#### What to produce:
Please reproduce the entries exactly as they appear below, but not the pictures.

--- START ---

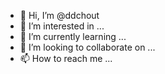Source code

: - 👋 Hi, I’m @ddchout
- 👀 I’m interested in ...
- 🌱 I’m currently learning ...
- 💞️ I’m looking to collaborate on ...
- 📫 How to reach me ...

<!---
ddchout/ddchout is a ✨ special ✨ repository because its `README.md` (this file) appears on your GitHub profile.
You can click the Preview link to take a look at your changes.
--->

--- END ---

#### Task output:
Source code

: - 👋 Hi, I’m @ddchout
- 👀 I’m interested in ...
- 🌱 I’m currently learning ...
- 💞️ I’m looking to collaborate on ...
- 📫 How to reach me ...

<!---
ddchout/ddchout is a ✨ special ✨ repository because its `README.md` (this file) appears on your GitHub profile.
You can click the Preview link to take a look at your changes.
--->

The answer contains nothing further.